A poor barn climate is often the cause of growth and health problems in young stock.
Young stock is much more sensitive to too low or too high temperatures, too high humidity, too high air speeds and drafts than adult cattle.
TOO LOW TEMPERATURES
We must make a clear distinction between the perceived temperature and the ambient temperature.
Due to drafts and wind, the perceived temperature can be much lower than the actually measured ambient temperature.
Moving air (wind) lowers the temperature.
During cold and wind there is a chance that the wind chill will fall below the maximum acceptable lower critical wind chill temperature.
In that case there is cold stress.
The animal must compensate for this cold stress by an extra energy intake so that development and growth do not lag behind.

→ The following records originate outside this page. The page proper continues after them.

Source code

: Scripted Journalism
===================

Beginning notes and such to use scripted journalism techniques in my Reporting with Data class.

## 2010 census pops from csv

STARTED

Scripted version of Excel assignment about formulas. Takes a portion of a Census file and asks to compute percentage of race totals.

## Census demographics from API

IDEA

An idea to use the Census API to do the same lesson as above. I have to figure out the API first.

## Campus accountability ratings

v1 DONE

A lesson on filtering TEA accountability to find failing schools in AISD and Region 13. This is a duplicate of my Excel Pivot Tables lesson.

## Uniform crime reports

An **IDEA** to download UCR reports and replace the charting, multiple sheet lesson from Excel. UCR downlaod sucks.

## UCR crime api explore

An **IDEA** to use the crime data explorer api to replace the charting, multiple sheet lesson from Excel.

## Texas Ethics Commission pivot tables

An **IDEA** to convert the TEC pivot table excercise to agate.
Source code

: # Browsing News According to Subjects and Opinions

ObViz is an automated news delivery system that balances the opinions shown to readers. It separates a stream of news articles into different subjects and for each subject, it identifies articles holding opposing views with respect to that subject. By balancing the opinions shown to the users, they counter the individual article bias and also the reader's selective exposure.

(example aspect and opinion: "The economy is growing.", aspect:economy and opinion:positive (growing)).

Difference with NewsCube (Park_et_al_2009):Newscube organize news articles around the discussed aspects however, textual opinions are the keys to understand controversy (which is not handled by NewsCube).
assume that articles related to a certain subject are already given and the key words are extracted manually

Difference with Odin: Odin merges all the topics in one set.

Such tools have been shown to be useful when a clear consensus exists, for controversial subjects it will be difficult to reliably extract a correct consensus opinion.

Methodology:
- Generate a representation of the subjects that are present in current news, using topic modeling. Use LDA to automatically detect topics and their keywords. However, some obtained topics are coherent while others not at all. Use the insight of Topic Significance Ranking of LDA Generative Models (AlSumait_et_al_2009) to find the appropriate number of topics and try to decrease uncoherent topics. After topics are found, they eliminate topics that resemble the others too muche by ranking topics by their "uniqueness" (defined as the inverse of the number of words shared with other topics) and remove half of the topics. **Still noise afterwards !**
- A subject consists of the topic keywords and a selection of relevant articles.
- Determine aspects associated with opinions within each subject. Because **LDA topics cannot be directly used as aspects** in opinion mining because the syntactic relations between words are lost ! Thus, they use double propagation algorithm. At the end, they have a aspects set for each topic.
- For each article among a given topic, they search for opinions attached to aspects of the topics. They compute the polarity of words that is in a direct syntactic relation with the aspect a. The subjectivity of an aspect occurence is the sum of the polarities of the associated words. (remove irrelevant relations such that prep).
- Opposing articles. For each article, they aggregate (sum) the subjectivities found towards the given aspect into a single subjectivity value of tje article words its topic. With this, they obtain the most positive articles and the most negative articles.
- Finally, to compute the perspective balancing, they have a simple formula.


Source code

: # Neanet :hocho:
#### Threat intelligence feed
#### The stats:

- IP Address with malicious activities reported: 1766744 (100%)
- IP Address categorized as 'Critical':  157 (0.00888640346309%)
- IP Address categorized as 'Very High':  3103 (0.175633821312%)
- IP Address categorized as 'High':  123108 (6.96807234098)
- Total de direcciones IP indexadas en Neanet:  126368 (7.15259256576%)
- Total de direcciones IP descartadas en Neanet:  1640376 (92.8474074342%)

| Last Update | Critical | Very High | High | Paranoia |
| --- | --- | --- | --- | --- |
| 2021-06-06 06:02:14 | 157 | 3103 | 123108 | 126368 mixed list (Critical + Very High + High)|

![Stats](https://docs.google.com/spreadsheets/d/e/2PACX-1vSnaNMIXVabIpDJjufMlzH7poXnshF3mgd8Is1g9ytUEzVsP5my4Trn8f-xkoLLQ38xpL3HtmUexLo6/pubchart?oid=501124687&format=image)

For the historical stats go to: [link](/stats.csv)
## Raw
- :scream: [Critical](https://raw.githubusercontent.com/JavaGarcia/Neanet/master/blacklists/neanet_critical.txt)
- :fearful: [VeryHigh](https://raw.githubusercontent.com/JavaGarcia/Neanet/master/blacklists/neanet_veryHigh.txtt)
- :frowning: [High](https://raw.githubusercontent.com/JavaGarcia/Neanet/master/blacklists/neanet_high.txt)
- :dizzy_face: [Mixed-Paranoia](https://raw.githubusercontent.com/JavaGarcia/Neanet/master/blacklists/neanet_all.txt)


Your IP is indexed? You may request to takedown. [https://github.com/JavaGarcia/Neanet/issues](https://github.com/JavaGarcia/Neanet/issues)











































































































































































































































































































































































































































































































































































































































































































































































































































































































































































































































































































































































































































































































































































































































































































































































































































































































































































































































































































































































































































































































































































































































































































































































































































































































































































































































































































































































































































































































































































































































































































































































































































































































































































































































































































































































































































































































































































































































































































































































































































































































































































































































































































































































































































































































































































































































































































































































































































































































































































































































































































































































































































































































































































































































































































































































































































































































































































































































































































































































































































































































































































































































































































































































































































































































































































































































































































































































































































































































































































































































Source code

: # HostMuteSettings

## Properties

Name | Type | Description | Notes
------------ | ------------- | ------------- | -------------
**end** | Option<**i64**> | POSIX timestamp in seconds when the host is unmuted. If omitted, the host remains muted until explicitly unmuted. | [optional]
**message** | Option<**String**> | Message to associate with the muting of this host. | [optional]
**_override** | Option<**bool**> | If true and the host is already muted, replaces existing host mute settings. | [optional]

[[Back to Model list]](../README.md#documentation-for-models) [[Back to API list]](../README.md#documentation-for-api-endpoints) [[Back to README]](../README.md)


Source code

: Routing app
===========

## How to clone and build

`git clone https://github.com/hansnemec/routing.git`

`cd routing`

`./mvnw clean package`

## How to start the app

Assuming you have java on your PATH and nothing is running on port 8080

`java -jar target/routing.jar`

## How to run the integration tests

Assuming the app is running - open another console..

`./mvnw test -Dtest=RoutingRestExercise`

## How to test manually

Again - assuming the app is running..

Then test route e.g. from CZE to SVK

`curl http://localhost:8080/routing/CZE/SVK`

CRITICAL SENSE TEMPERATURES AT CALVES
The lower critical wind chill for young calves is +10 degrees Celsius.
For calves up to one year old is this -10 degrees Celsius, and for young cattle older than one year is this -15 degrees Celsius.
As the calf gets older, the rumen will develop more.
The animal can therefore produce more heat itself and thus compensate for the low temperature.
I am in favor of providing a lot of good quality milk at the beginning of the rearing period.
In this way you make optimal and maximum use of youth growth.
The greater the youth growth (and better the rearing), in the first months, the sooner the animal is less vulnerable.